Will be helpful if I could get links or e-books. 

Thanks,
Sudhan 


Sent from my iPhone using Tapatalk


----------



## Gavin Lipscombe (Feb 5, 2018)

Victoria's book The Missing FAQ is fairly good if you want print.  Read the free books on Lightroom Queen first to see if you like her style.
Anthony Morganti on Youtube has a nice style, easy to watch and very informative.

As a novice I'm finding those 2 resources are getting me going.

I find if you look at loads of different tutorials as a beginner you ( well I did ) get lost in the complexities.  Once you are fairly proficient then look at other resources as you will have enough knowledge to work out if other methods are better for you.

One piece of advice, learn't the hard way, is to work out how you are going to organise your files, and backups.  Then learn the import process.  Getting these essentials correct will set you up for the future and keep a nicely structured file system and lightroom catalogue.

Then move onto the editing.  It's a lot easier to undo editing than it is to rearranged a poor file system.


----------



## sudhanmaverick (Feb 5, 2018)

Gavin Lipscombe said:


> Victoria's book The Missing FAQ is fairly good if you want print.  Read the free books on Lightroom Queen first to see if you like her style.
> Anthony Morganti on Youtube has a nice style, easy to watch and very informative.
> 
> As a novice I'm finding those 2 resources are getting me going.
> ...



Thank you so much 


Sent from my iPhone using Tapatalk


----------



## John Little (Feb 5, 2018)

I'd also start with a relatively small, well-organized catalog, and dive into editing, rather than do all the work upfront to organize everything then discover later that you organized your files in a way that turned out not to work for you. Also take a look at Victoria's "Basics" and "Gotchas" at Lightroom Tips, Tricks & Starter Kit (READ-ONLY) .


----------



## Gavin Lipscombe (Feb 5, 2018)

John Little said:


> I'd also start with a relatively small, well-organized catalog, and dive into editing, rather than do all the work upfront to organize everything then discover later that you organized your files in a way that turned out not to work for you.

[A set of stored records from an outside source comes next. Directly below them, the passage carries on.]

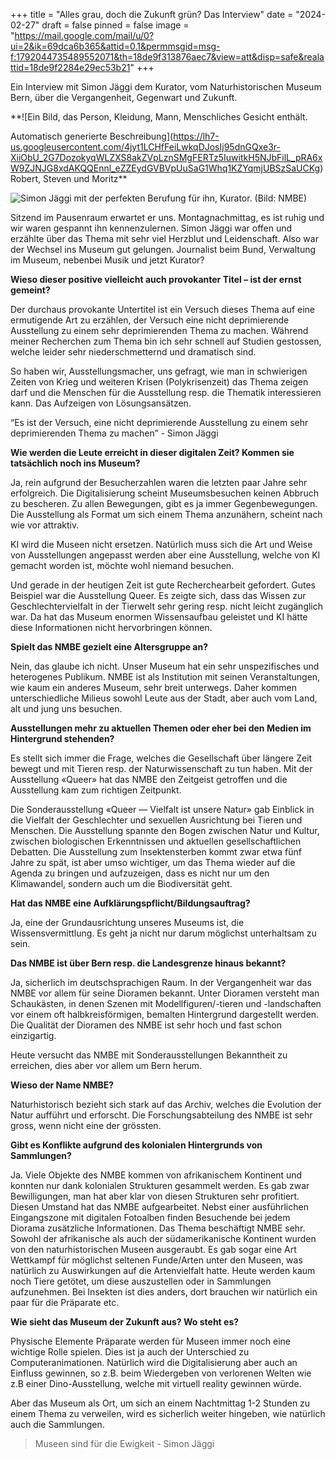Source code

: +++
title = "Alles grau, doch die Zukunft grün? Das Interview"
date = "2024-02-27"
draft = false
pinned = false
image = "https://mail.google.com/mail/u/0?ui=2&ik=69dca6b365&attid=0.1&permmsgid=msg-f:1792044735489552071&th=18de9f313876aec7&view=att&disp=safe&realattid=18de9f2284e29ec53b21"
+++
<!--StartFragment-->

Ein Interview mit Simon Jäggi dem Kurator, vom Naturhistorischen Museum Bern, über die Vergangenheit, Gegenwart und Zukunft. 

**![Ein Bild, das Person, Kleidung, Mann, Menschliches Gesicht enthält.

Automatisch generierte Beschreibung](https://lh7-us.googleusercontent.com/4jyt1LCHfFeiLwkqDJosIj95dnGQxe3r-XiiObU_2G7DozokyqWLZXS8akZVpLznSMgFERTz5IuwitkH5NJbFilL_pRA6xW9ZJNJG8xdAKQQEnnl_eZZEydGVBVpUuSaG1Whq1KZYqmjUBSzSaUCKg)Robert, Steven und Moritz**

![Simon Jäggi mit der perfekten Berufung für ihn, Kurator. (Bild: NMBE)](https://www.nmbe.ch/sites/default/files/styles/default_landscape__sizes_1920/public/NMBE_Simon_Jaeggi-217050.jpg?h=6f8e2d4a&itok=jEXvVu0h)

Sitzend im Pausenraum erwartet er uns. Montagnachmittag, es ist ruhig und wir waren gespannt ihn kennenzulernen. Simon Jäggi war offen und erzählte über das Thema mit sehr viel Herzblut und Leidenschaft. Also war der Wechsel ins Museum gut gelungen. Journalist beim Bund, Verwaltung im Museum, nebenbei Musik und jetzt Kurator? 



**Wieso dieser positive vielleicht auch provokanter Titel – ist der ernst gemeint?** 

Der durchaus provokante Untertitel ist ein Versuch dieses Thema auf eine ermutigende Art zu erzählen, der Versuch eine nicht deprimierende Ausstellung zu einem sehr deprimierenden Thema zu machen. Während meiner Recherchen zum Thema bin ich sehr schnell auf Studien gestossen, welche leider sehr niederschmetternd und dramatisch sind.

So haben wir, Ausstellungsmacher, uns gefragt, wie man in schwierigen Zeiten von Krieg und weiteren Krisen (Polykrisenzeit) das Thema zeigen darf und die Menschen für die Ausstellung resp. die Thematik interessieren kann. Das Aufzeigen von Lösungsansätzen. 

“Es ist der Versuch, eine nicht deprimierende Ausstellung zu einem sehr deprimierenden Thema zu machen” - Simon Jäggi

**Wie werden die Leute erreicht in dieser digitalen Zeit? Kommen sie tatsächlich noch ins Museum?**

Ja, rein aufgrund der Besucherzahlen waren die letzten paar Jahre sehr erfolgreich. Die Digitalisierung scheint Museumsbesuchen keinen Abbruch zu bescheren. Zu allen Bewegungen, gibt es ja immer Gegenbewegungen. Die Ausstellung als Format um sich einem Thema anzunähern, scheint nach wie vor attraktiv. 

KI wird die Museen nicht ersetzen. Natürlich muss sich die Art und Weise von Ausstellungen angepasst werden aber eine Ausstellung, welche von KI gemacht worden ist, möchte wohl niemand besuchen. 

Und gerade in der heutigen Zeit ist gute Recherchearbeit gefordert. Gutes Beispiel war die Ausstellung Queer. Es zeigte sich, dass das Wissen zur Geschlechtervielfalt in der Tierwelt sehr gering resp. nicht leicht zugänglich war. Da hat das Museum enormen Wissensaufbau geleistet und KI hätte diese Informationen nicht hervorbringen können. 



**Spielt das NMBE gezielt eine Altersgruppe an?** 

Nein, das glaube ich nicht. Unser Museum hat ein sehr unspezifisches und heterogenes Publikum. NMBE ist als Institution mit seinen Veranstaltungen, wie kaum ein anderes Museum, sehr breit unterwegs. Daher kommen unterschiedliche Milieus sowohl Leute aus der Stadt, aber auch vom Land, alt und jung uns besuchen. 

**Ausstellungen mehr zu aktuellen Themen oder eher bei den Medien im Hintergrund stehenden?**

Es stellt sich immer die Frage, welches die Gesellschaft über längere Zeit bewegt und mit Tieren resp. der Naturwissenschaft zu tun haben. Mit der Ausstellung «Queer» hat das NMBE den Zeitgeist getroffen und die Ausstellung kam zum richtigen Zeitpunkt. 

Die Sonderausstellung «Queer — Vielfalt ist unsere Natur» gab Einblick in die Vielfalt der Geschlechter und sexuellen Ausrichtung bei Tieren und Menschen. Die Ausstellung spannte den Bogen zwischen Natur und Kultur, zwischen biologischen Erkenntnissen und aktuellen gesellschaftlichen Debatten. Die Ausstellung zum Insektensterben kommt zwar etwa fünf Jahre zu spät, ist aber umso wichtiger, um das Thema wieder auf die Agenda zu bringen und aufzuzeigen, dass es nicht nur um den Klimawandel, sondern auch um die Biodiversität geht. 

**Hat das NMBE eine Aufklärungspflicht/Bildungsauftrag?**

Ja, eine der Grundausrichtung unseres Museums ist, die Wissensvermittlung. Es geht ja nicht nur darum möglichst unterhaltsam zu sein. 

**Das NMBE ist über Bern resp. die Landesgrenze hinaus bekannt?** 

Ja, sicherlich im deutschsprachigen Raum. In der Vergangenheit war das NMBE vor allem für seine Dioramen bekannt. Unter Dioramen versteht man Schaukästen, in denen Szenen mit Modellfiguren/-tieren und -landschaften vor einem oft halbkreisförmigen, bemalten Hintergrund dargestellt werden. Die Qualität der Dioramen des NMBE ist sehr hoch und fast schon einzigartig. 

Heute versucht das NMBE mit Sonderausstellungen Bekanntheit zu erreichen, dies aber vor allem um Bern herum. 

**Wieso der Name NMBE?**

Naturhistorisch bezieht sich stark auf das Archiv, welches die Evolution der Natur aufführt und erforscht. Die Forschungsabteilung des NMBE ist sehr gross, wenn nicht eine der grössten. 

**Gibt es Konflikte aufgrund des kolonialen Hintergrunds von Sammlungen?**

Ja. Viele Objekte des NMBE kommen von afrikanischem Kontinent und konnten nur dank kolonialen Strukturen gesammelt werden. Es gab zwar Bewilligungen, man hat aber klar von diesen Strukturen sehr profitiert. Diesen Umstand hat das NMBE aufgearbeitet. Nebst einer ausführlichen Eingangszone mit digitalen Fotoalben finden Besuchende bei jedem Diorama zusätzliche Informationen. Das Thema beschäftigt NMBE sehr. Sowohl der afrikanische als auch der südamerikanische Kontinent wurden von den naturhistorischen Museen ausgeraubt. Es gab sogar eine Art Wettkampf für möglichst seltenen Funde/Arten unter den Museen, was natürlich zu Auswirkungen auf die Artenvielfalt hatte. Heute werden kaum noch Tiere getötet, um diese auszustellen oder in Sammlungen aufzunehmen. Bei Insekten ist dies anders, dort brauchen wir natürlich ein paar für die Präparate etc. 

**Wie sieht das Museum der Zukunft aus? Wo steht es?** 

Physische Elemente Präparate werden für Museen immer noch eine wichtige Rolle spielen. Dies ist ja auch der Unterschied zu Computeranimationen. Natürlich wird die Digitalisierung aber auch an Einfluss gewinnen, so z.B. beim Wiedergeben von verlorenen Welten wie z.B einer Dino-Ausstellung, welche mit virtuell reality gewinnen würde.

Aber das Museum als Ort, um sich an einem Nachtmittag 1-2 Stunden zu einem Thema zu verweilen, wird es sicherlich weiter hingeben, wie natürlich auch die Sammlungen.



> Museen sind für die Ewigkeit - Simon Jäggi

<!--EndFragment-->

That's what I meant, just more succinctly put


----------



## PhilBurton (Feb 5, 2018)

John Little said:


> I'd also start with a relatively small, well-organized catalog, and dive into editing, rather than do all the work upfront to organize everything then discover later that you organized your files in a way that turned out not to work for you. Also take a look at Victoria's "Basics" and "Gotchas" at Lightroom Tips, Tricks & Starter Kit (READ-ONLY) .


My two cents here.  I organize my files on disk by YYYY/MM/DD.  I use collections and keywords+smart collections to organize my collection by subject area.

I have seen people (but not wedding photographers) who try to organize folders or even filenames by subject.  That approach is very inflexible in the long-run.  One photo can be present in any number of Lightroom collections.  Much more flexible.


----------